Orali a porte chiuse, concorso annullato alla Asl di Pescara

Il Consiglio di Stato condanna la Asl dopo la denuncia di due candidati esclusi e ordina di ripetere le prove

PESCARA. Un concorso della Asl di Pescara annullato, prima dal Tar e poi dal Consiglio di Stato, perché gli orali si sono svolti a porte chiuse, con il divieto imposto ai candidati di assistere alle prove degli altri: «Dovete restare nell’aula verde fino a quando non sarete chiamati», questo l’ordine del presidente della commissione. Ora, le sentenze impongono alla Asl – condannata a pagare anche tremila euro di spese legali – di ripetere gli orali di tutti i candidati che hanno superato le prove scritte e pratiche. Il fatto è che, dopo i due posti da collaboratori amministrativi a tempo indeterminato messi in palio con il concorso del 2012, di assunzioni ne sono state fatte altre 10 attraverso lo scorrimento della graduatoria. Così le sentenze sono un ritorno al passato per la Asl e i candidati vincitori della lotteria del posto pubblico, un po’ come nel film «Immaturi» con i protagonisti costretti a rifare l’esame di maturità.

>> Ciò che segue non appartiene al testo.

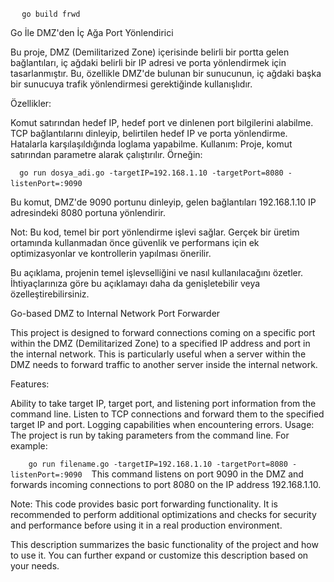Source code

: ` ` `  go build frwd ` ` ` 


Go İle DMZ'den İç Ağa Port Yönlendirici

Bu proje, DMZ (Demilitarized Zone) içerisinde belirli bir portta gelen bağlantıları, iç ağdaki belirli bir IP adresi ve porta yönlendirmek için tasarlanmıştır. Bu, özellikle DMZ'de bulunan bir sunucunun, iç ağdaki başka bir sunucuya trafik yönlendirmesi gerektiğinde kullanışlıdır.

Özellikler:

Komut satırından hedef IP, hedef port ve dinlenen port bilgilerini alabilme.
TCP bağlantılarını dinleyip, belirtilen hedef IP ve porta yönlendirme.
Hatalarla karşılaşıldığında loglama yapabilme.
Kullanım:
Proje, komut satırından parametre alarak çalıştırılır. Örneğin:

 
` ` ` go run dosya_adi.go -targetIP=192.168.1.10 -targetPort=8080 -listenPort=:9090` ` ` 

Bu komut, DMZ'de 9090 portunu dinleyip, gelen bağlantıları 192.168.1.10 IP adresindeki 8080 portuna yönlendirir.

Not:
Bu kod, temel bir port yönlendirme işlevi sağlar. Gerçek bir üretim ortamında kullanmadan önce güvenlik ve performans için ek optimizasyonlar ve kontrollerin yapılması önerilir.

Bu açıklama, projenin temel işlevselliğini ve nasıl kullanılacağını özetler. İhtiyaçlarınıza göre bu açıklamayı daha da genişletebilir veya özelleştirebilirsiniz.



Go-based DMZ to Internal Network Port Forwarder

This project is designed to forward connections coming on a specific port within the DMZ (Demilitarized Zone) to a specified IP address and port in the internal network. This is particularly useful when a server within the DMZ needs to forward traffic to another server inside the internal network.

Features:

Ability to take target IP, target port, and listening port information from the command line.
Listen to TCP connections and forward them to the specified target IP and port.
Logging capabilities when encountering errors.
Usage:
The project is run by taking parameters from the command line. For example:

 
` ` `   go run filename.go -targetIP=192.168.1.10 -targetPort=8080 -listenPort=:9090` ` ` 
This command listens on port 9090 in the DMZ and forwards incoming connections to port 8080 on the IP address 192.168.1.10.

Note:
This code provides basic port forwarding functionality. It is recommended to perform additional optimizations and checks for security and performance before using it in a real production environment.

This description summarizes the basic functionality of the project and how to use it. You can further expand or customize this description based on your needs.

Primo ricorso: beffa orali. Tutto è cominciato a inizio 2013 quando due candidati, promossi alle prove scritte e pratiche ma bocciati a quelle orali, si sono rivolti al Tar di Pescara denunciando che «le prove orali si erano svolte senza consentire ai candidati – e di fatto al pubblico – di assistervi». Il Tar ha annullato il concorso e ordinato alla Asl di ripetere gli orali.

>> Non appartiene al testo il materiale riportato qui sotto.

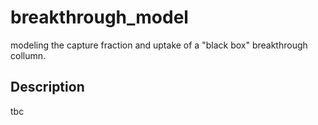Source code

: # breakthrough_model
modeling the capture fraction and uptake of a "black box" breakthrough collumn.

## Description

tbc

«Concorso illegittimo». Poi, la questione è passata al Consiglio di Stato che ha bocciato ancora il percorso seguito dalla Asl: «Le modalità di svolgimento della prova in questione non possono non ritenersi illegittime», scrivono i massimi giudici amministrativi, «alla stregua delle più basilari regole di trasparenza, imparzialità e buon andamento da osservarsi secondo le quali “le prove orali devono svolgersi in un’aula aperta al pubblico, di capienza idonea ad assicurare la massima partecipazione”». Per il Consiglio di Stato, il concorso della Asl ha avuto il vizio della mancata trasparenza.

Candidati in causa. In sede di appello, il ricorso si è allargato: oltre ai due ricorrenti, Daria Rapino e Mario Mammarella, difesi dagli avvocati Dario Rapino e Maria Pina Benedetti, e alla Asl, assistita dal legale Stefano Rossi, sono diventati parti in causa anche altri 12 candidati, difesi dagli avvocati Giulio Cerceo, Manuel De Monte, Laura Di Tillio, Tommaso Marchese e Pierluigi De Nardis.

«Orali pubblici e controlli». I punti fermi del Consiglio di Stato sono che gli orali devono essere pubblici – aperti «non solo a terzi estranei, bensì pure e soprattutto ai candidati, sia che abbiano già sostenuto il colloquio, sia che non vi siano stati ancora sottoposti» – e che tutti i candidati hanno il diritto di controllare: «Ciascun candidato è titolare di un interesse qualificato a presenziare alle prove degli altri, ivi compresa l’estrazione a sorte dei quesiti, al fine di verificare di persona il corretto operare della commissione e l’assenza di parzialità nei propri confronti».

«Tesi Asl non regge». Gli altri candidati e la Asl hanno sostenuto che «all’aula d’esame non era interdetto l’accesso a soggetti diversi dai commissari e dal candidato da valutare». Ma, per i giudici, «che la garanzia sia stata limitata ai concorrenti già escussi per evitare che gli altri potessero ascoltare le domande e le risposte, stante l’esiguità dei quesiti formulati dalla commissione, è argomentazione che non regge. Le materie d’esame erano così vaste (diritto amministrativo, legislazione sanitaria, organizzazione delle aziende sanitarie, responsabilità dei pubblici dipendenti e tutela della privacy, informatica, inglese o francese) che ben consentivano l’articolazione di un numero conveniente di quesiti tale da consentire di sottoporre domande sempre variate e di equivalente difficoltà tecnica».